Late to the discussion but just want to shed some light on this. This
discussion has been held before.
Volatile fields are not required for STATIC references because there is an
implicit lock in the execution path from BundleContext.getService to the
instance. Since this is the only way you can officially get an instance it is
perfectly safe to not make the field volatile.

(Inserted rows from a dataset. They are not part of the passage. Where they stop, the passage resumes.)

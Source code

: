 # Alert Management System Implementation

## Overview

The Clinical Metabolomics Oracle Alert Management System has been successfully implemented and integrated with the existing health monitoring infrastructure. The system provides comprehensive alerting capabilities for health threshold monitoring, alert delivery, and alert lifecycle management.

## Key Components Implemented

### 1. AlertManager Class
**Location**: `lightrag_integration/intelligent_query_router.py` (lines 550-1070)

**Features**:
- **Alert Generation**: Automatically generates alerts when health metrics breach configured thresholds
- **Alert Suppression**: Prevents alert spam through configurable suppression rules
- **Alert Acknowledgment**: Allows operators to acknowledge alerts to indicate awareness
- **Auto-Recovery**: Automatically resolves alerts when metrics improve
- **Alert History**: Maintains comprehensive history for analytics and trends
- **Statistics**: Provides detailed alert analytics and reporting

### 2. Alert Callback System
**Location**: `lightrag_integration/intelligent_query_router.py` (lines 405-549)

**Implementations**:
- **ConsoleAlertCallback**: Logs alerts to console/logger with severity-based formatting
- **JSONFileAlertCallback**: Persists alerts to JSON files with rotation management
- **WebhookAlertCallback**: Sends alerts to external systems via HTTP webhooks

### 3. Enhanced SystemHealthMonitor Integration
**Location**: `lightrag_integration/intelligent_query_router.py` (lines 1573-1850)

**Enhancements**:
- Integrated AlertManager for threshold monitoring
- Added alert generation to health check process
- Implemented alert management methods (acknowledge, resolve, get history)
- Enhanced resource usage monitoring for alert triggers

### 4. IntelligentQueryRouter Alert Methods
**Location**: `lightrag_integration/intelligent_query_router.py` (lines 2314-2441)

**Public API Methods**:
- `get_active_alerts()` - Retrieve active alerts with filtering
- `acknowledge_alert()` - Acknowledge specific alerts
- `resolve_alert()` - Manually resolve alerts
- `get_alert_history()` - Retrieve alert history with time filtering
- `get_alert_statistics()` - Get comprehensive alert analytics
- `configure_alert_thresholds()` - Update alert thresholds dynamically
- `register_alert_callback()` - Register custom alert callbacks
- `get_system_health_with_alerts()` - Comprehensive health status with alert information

The spec prescribes or implies the following:
The activation is executed exactly once
No caller of getService can see the object before activate has finished
So what must happen under the hood
Tscr: Register Service Factory SF for S
Tscr: notify service event
T1 -> getService S
T2 -> getService S
Since the spec mandates that an activate for instance I must be run exactly
once AND you cannot access an unactivated instance, SF MUST have a lock. Since
T1 was first, it gets it, T2 is blocked
T1: get lock L -> pass
T2: get L -> block
T1: create instance I
T1: inject fields in I
T1: activate I
T1: unlock L
T2: get lock L -> pass
T2: get initialized instance I
T2: unlock L
T2: use I
T1: use I
Since I can only be reached through the getService call, which will call the
ServiceFactory.getService, it is impossible for a thread Tx to not pass the
lock in the Service Factory SF for S. Thus, T2 always sees I after T1 finished
activating it. Ergo, there is no need to use volatile for a static variable.